Laut Din 16518 gibt es 11 Gruppen in die
man die Schriften unterteilen kann, mit
Untergruppen, wie zum Beispiel: Egyptienne,
Italienne, Clarendon, humanistische-,
geometrische, statische- Sansserif etc. ist
man schon leicht bei 20 verschiedenen
Schriften angelangt.


Hä?


Wenn schon, denn richtig. Du würfelst bunt durcheinander: z.B. die Clarendon ist eine Schrift, ob sie zur Gruppe Seifenbetonte Linear-Antiqua gehört - wie Serifa, Beton, Memphis usw. - für mich schon, aber bei ganz enger Betrachtung?

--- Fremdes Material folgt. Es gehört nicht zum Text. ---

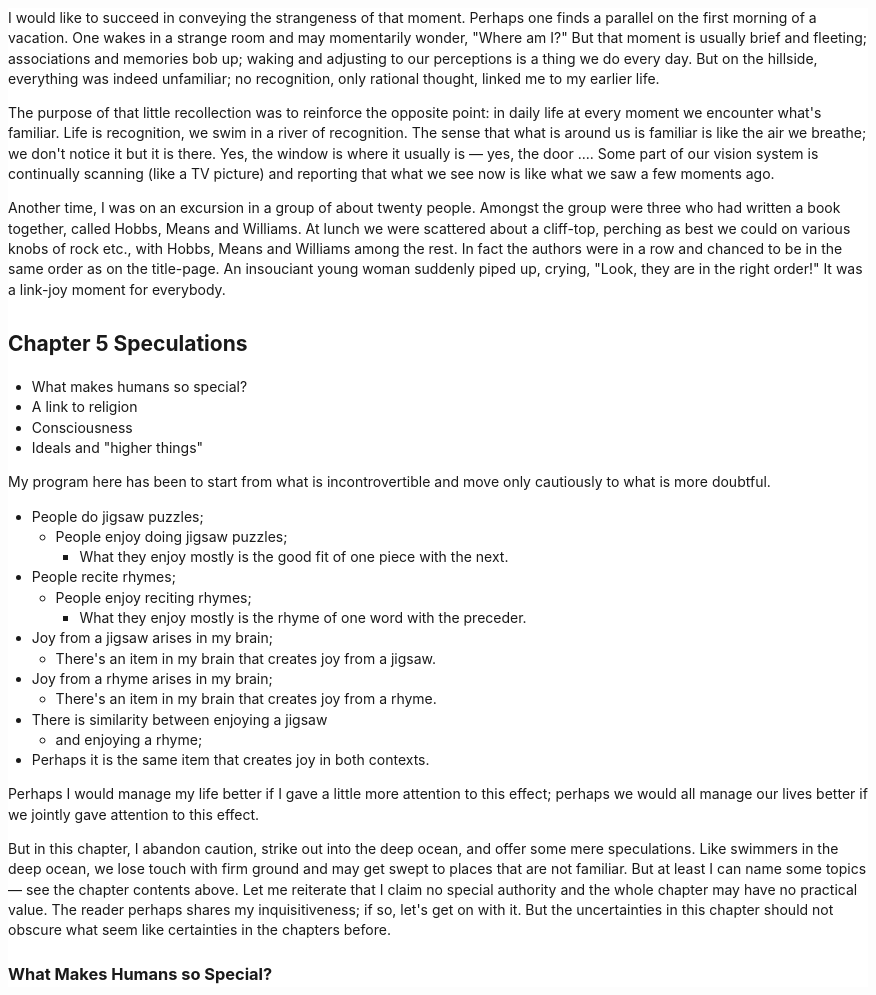 I would like to succeed in conveying the strangeness of that moment. Perhaps one finds a parallel on the first morning of a vacation. One wakes in a strange room and may momentarily wonder, "Where am I?" But that moment is usually brief and fleeting; associations and memories bob up; waking and adjusting to our perceptions is a thing we do every day. But on the hillside, everything was indeed unfamiliar; no recognition, only rational thought, linked me to my earlier life. 

The purpose of that little recollection was to reinforce the opposite point: in daily life at every moment we encounter what's familiar. Life is recognition, we swim in a river of recognition. The sense that what is around us is familiar is like the air we breathe; we don't notice it but it is there. Yes, the window is where it usually is &mdash; yes, the door .... Some part of our vision system is continually scanning (like a TV picture) and reporting that what we see now is like what we saw a few moments ago. 

Another time, I was on an excursion in a group of about twenty people. Amongst the group were three who had written a book together, called Hobbs, Means and Williams. At lunch we were scattered about a cliff-top, perching as best we could on various knobs of rock etc., with Hobbs, Means and Williams among the rest. In fact the authors were in a row and chanced to be in the same order as on the title-page. An insouciant young woman suddenly piped up, crying, "Look, they are in the right order!" It was a link-joy moment for everybody. 
## Chapter 5 Speculations 

* What makes humans so special?
* A link to religion
* Consciousness
* Ideals and "higher things" 

My program here has been to start from what is incontrovertible and move only cautiously to what is more doubtful. 

* People do jigsaw puzzles; 
  * People enjoy doing jigsaw puzzles; 
    * What they enjoy mostly is the good fit of one piece with the next.
* People recite rhymes; 
  * People enjoy reciting rhymes;
    * What they enjoy mostly is the rhyme of one word with the preceder.  
* Joy from a jigsaw arises in my brain; 
  * There's an item in my brain that creates joy from a jigsaw.
* Joy from a rhyme arises in my brain; 
  * There's an item in my brain that creates joy from a rhyme.
* There is similarity between enjoying a jigsaw 
  * and enjoying a rhyme;
* Perhaps it is the same item that creates joy in both contexts.

Perhaps I would manage my life better if I gave a little more attention to this effect; perhaps we would all manage our lives better if we jointly gave attention to this effect. 

But in this chapter, I abandon caution, strike out into the deep ocean, and offer some mere speculations. Like swimmers in the deep ocean, we lose touch with firm ground and may get swept to places that are not familiar. But at least I can name some topics &mdash; see the chapter contents above. Let me reiterate that I claim no special authority and the whole chapter may have no practical value. The reader perhaps shares my inquisitiveness; if so, let's get on with it. But the uncertainties in this chapter should not obscure what seem like certainties in the chapters before. 

### What Makes Humans so Special?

Serifenbetonte Linear-Antiqua nannte man früher Egyptienne, humanistische Minuskel ist eine Gruppe usw.......Derartige Betrachtungen helfen niemand weiter. Schrift muss passen. Zuviele "Verbrecher an der Schrift" finden Arial toll und stellen elektronisch kursiv - welch ein Graus. Vom Ergebnis in PostScript mal ganz abgesehen. Modern ist: keine Liebe zur Sprache (wie man an vielen locker dahingesagten Äußerungen sieht - woher soll dann Liebe zur Schrift kolmmen???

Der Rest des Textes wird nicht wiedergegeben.